START Source material

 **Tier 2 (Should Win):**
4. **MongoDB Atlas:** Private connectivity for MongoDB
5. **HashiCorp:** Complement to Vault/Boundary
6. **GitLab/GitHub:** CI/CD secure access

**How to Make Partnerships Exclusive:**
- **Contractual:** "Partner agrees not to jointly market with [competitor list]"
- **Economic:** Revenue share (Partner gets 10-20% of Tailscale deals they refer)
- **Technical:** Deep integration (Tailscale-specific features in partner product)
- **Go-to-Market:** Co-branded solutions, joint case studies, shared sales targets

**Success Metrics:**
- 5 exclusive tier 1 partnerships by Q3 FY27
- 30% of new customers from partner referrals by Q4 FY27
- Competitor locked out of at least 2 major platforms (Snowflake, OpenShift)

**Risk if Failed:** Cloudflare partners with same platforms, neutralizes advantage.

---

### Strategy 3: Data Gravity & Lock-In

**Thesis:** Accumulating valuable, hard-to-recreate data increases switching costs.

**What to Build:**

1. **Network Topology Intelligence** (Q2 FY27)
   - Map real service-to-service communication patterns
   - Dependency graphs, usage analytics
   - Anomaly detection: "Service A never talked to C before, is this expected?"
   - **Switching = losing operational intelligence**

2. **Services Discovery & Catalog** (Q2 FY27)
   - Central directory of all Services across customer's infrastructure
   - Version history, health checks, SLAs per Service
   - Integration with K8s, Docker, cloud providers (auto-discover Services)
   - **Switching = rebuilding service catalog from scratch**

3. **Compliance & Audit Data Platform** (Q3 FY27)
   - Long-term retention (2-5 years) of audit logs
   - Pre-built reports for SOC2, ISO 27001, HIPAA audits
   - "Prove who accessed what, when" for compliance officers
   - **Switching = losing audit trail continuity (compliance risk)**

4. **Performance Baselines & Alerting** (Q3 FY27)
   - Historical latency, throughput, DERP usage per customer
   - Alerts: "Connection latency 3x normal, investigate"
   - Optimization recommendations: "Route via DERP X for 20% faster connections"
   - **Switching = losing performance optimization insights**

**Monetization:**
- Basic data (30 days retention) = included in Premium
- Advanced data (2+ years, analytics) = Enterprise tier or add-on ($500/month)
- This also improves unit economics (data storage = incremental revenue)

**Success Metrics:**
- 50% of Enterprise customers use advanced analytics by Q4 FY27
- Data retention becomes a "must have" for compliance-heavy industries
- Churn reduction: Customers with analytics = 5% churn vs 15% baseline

END Source material

§ What is being asked
For the word "from", tally the lines of the entries in which it appears and give the total alone.

§ Response to the task
2